DHPA joined the Patient-Centered Evaluation and Management Services Coalition in sending a letter to Centers for Medicare and Medicaid Services (CMS) and Congressional leadership supporting CMS’s proposed simplification of documentation requirements and opposing implementation of proposed payment changes in the Medicare Physician Fee Schedule Proposed Rule for Calendar Year 2019.
In the letters, the Coalition writes that it supports the goals of CMS’s “Patients Over Paperwork” initiative and appreciates Congress’s work to move our healthcare system to one that prioritizes patients and quality of care over volume and burdensome administrative requirements. The letters commend CMS for starting a serious discussion on simplifying documentation, coding and payment for patient office visits so that clinicians can keep their focus on providing the best possible care for Medicare beneficiaries.
However, the letters also state that additional modeling is needed to obtain more accurate estimates of the impacts of payment changes on medical practices and implications for patient care. Additionally, the Coalition requests that CMS finalize the sensible documentation reforms included in the Rule, while retaining the existing five-level coding structure.
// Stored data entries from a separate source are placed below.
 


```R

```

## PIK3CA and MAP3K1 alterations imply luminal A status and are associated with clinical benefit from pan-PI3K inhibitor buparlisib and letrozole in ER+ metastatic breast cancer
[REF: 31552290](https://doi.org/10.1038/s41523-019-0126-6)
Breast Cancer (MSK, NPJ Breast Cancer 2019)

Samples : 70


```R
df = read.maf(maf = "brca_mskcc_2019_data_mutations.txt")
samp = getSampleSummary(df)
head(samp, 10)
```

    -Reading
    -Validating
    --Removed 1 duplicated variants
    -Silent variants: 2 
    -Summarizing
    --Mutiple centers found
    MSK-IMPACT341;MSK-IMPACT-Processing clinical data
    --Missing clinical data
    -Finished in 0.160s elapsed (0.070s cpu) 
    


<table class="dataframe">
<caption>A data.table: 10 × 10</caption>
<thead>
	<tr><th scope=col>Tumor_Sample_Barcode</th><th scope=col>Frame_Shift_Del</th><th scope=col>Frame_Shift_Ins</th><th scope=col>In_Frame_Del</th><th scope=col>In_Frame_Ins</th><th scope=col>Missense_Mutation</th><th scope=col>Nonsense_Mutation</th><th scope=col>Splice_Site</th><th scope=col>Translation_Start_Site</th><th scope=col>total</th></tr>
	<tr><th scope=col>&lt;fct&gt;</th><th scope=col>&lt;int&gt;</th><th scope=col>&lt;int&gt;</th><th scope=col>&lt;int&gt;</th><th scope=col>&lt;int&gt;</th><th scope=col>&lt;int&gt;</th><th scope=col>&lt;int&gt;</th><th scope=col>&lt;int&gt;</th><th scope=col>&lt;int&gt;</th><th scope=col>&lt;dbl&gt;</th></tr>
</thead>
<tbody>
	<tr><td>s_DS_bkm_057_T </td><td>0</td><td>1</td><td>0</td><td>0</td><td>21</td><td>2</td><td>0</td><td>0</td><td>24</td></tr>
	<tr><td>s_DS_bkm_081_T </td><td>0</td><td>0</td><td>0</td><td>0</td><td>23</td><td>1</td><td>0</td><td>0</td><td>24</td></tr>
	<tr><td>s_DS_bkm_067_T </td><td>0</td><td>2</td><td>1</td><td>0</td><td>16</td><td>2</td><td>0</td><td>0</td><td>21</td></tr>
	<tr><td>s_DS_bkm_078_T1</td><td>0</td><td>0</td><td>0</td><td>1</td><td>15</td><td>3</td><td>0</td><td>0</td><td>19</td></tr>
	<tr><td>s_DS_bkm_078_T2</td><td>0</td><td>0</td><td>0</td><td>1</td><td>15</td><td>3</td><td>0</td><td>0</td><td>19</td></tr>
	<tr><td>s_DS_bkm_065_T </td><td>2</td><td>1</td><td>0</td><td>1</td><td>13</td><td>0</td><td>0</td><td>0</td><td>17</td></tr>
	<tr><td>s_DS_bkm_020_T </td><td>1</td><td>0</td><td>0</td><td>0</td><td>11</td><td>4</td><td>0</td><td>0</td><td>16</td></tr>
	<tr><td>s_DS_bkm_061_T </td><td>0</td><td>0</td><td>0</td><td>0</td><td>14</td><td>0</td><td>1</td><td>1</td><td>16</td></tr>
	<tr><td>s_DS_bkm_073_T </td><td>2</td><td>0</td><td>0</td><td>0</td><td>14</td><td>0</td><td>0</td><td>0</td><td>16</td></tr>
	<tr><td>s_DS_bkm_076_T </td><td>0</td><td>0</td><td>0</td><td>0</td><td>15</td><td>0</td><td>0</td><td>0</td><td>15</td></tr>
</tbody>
The letter request implementation of the following budget-neutral proposals:
- Allow physicians the option to document office visits based solely on the level of medical decision-making or the face-to-face time for the visit as an alternative to the current guidelines.
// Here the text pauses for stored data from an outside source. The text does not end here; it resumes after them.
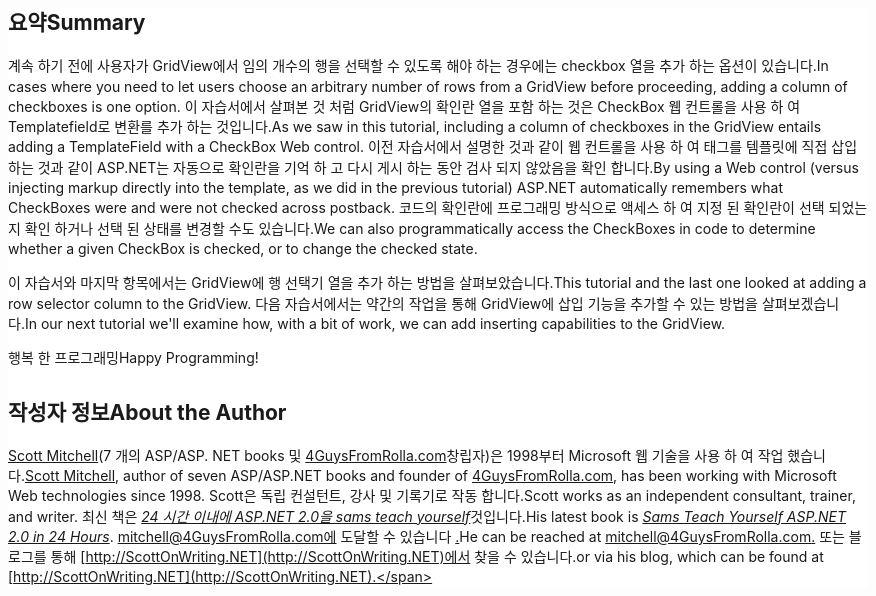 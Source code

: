 ## <a name="summary"></a><span data-ttu-id="3d0fc-192">요약</span><span class="sxs-lookup"><span data-stu-id="3d0fc-192">Summary</span></span>

<span data-ttu-id="3d0fc-193">계속 하기 전에 사용자가 GridView에서 임의 개수의 행을 선택할 수 있도록 해야 하는 경우에는 checkbox 열을 추가 하는 옵션이 있습니다.</span><span class="sxs-lookup"><span data-stu-id="3d0fc-193">In cases where you need to let users choose an arbitrary number of rows from a GridView before proceeding, adding a column of checkboxes is one option.</span></span> <span data-ttu-id="3d0fc-194">이 자습서에서 살펴본 것 처럼 GridView의 확인란 열을 포함 하는 것은 CheckBox 웹 컨트롤을 사용 하 여 Templatefield로 변환를 추가 하는 것입니다.</span><span class="sxs-lookup"><span data-stu-id="3d0fc-194">As we saw in this tutorial, including a column of checkboxes in the GridView entails adding a TemplateField with a CheckBox Web control.</span></span> <span data-ttu-id="3d0fc-195">이전 자습서에서 설명한 것과 같이 웹 컨트롤을 사용 하 여 태그를 템플릿에 직접 삽입 하는 것과 같이 ASP.NET는 자동으로 확인란을 기억 하 고 다시 게시 하는 동안 검사 되지 않았음을 확인 합니다.</span><span class="sxs-lookup"><span data-stu-id="3d0fc-195">By using a Web control (versus injecting markup directly into the template, as we did in the previous tutorial) ASP.NET automatically remembers what CheckBoxes were and were not checked across postback.</span></span> <span data-ttu-id="3d0fc-196">코드의 확인란에 프로그래밍 방식으로 액세스 하 여 지정 된 확인란이 선택 되었는지 확인 하거나 선택 된 상태를 변경할 수도 있습니다.</span><span class="sxs-lookup"><span data-stu-id="3d0fc-196">We can also programmatically access the CheckBoxes in code to determine whether a given CheckBox is checked, or to change the checked state.</span></span>

<span data-ttu-id="3d0fc-197">이 자습서와 마지막 항목에서는 GridView에 행 선택기 열을 추가 하는 방법을 살펴보았습니다.</span><span class="sxs-lookup"><span data-stu-id="3d0fc-197">This tutorial and the last one looked at adding a row selector column to the GridView.</span></span> <span data-ttu-id="3d0fc-198">다음 자습서에서는 약간의 작업을 통해 GridView에 삽입 기능을 추가할 수 있는 방법을 살펴보겠습니다.</span><span class="sxs-lookup"><span data-stu-id="3d0fc-198">In our next tutorial we'll examine how, with a bit of work, we can add inserting capabilities to the GridView.</span></span>

<span data-ttu-id="3d0fc-199">행복 한 프로그래밍</span><span class="sxs-lookup"><span data-stu-id="3d0fc-199">Happy Programming!</span></span>

## <a name="about-the-author"></a><span data-ttu-id="3d0fc-200">작성자 정보</span><span class="sxs-lookup"><span data-stu-id="3d0fc-200">About the Author</span></span>

<span data-ttu-id="3d0fc-201">[Scott Mitchell](http://www.4guysfromrolla.com/ScottMitchell.shtml)(7 개의 ASP/ASP. NET books 및 [4GuysFromRolla.com](http://www.4guysfromrolla.com)창립자)은 1998부터 Microsoft 웹 기술을 사용 하 여 작업 했습니다.</span><span class="sxs-lookup"><span data-stu-id="3d0fc-201">[Scott Mitchell](http://www.4guysfromrolla.com/ScottMitchell.shtml), author of seven ASP/ASP.NET books and founder of [4GuysFromRolla.com](http://www.4guysfromrolla.com), has been working with Microsoft Web technologies since 1998.</span></span> <span data-ttu-id="3d0fc-202">Scott은 독립 컨설턴트, 강사 및 기록기로 작동 합니다.</span><span class="sxs-lookup"><span data-stu-id="3d0fc-202">Scott works as an independent consultant, trainer, and writer.</span></span> <span data-ttu-id="3d0fc-203">최신 책은 [*24 시간 이내에 ASP.NET 2.0을 sams teach yourself*](https://www.amazon.com/exec/obidos/ASIN/0672327384/4guysfromrollaco)것입니다.</span><span class="sxs-lookup"><span data-stu-id="3d0fc-203">His latest book is [*Sams Teach Yourself ASP.NET 2.0 in 24 Hours*](https://www.amazon.com/exec/obidos/ASIN/0672327384/4guysfromrollaco).</span></span> <span data-ttu-id="3d0fc-204">mitchell@4GuysFromRolla.com에 도달할 수 있습니다 [.](mailto:mitchell@4GuysFromRolla.com)</span><span class="sxs-lookup"><span data-stu-id="3d0fc-204">He can be reached at [mitchell@4GuysFromRolla.com.](mailto:mitchell@4GuysFromRolla.com)</span></span> <span data-ttu-id="3d0fc-205">또는 블로그를 통해 [http://ScottOnWriting.NET](http://ScottOnWriting.NET)에서 찾을 수 있습니다.</span><span class="sxs-lookup"><span data-stu-id="3d0fc-205">or via his blog, which can be found at [http://ScottOnWriting.NET](http://ScottOnWriting.NET).</span></span>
- Limit required documentation of an established patient’s history to the interval history since the patient’s previous visit for physicians who choose to continue using the current guidelines.
- Eliminate the requirement for physicians to re-document information included by practice staff or the patient in the medical record.
- Eliminate the prohibition on billing same-day visits by practitioners of the same group and specialty.
- Eliminate the requirement to document justification for a home visit instead of an office visit.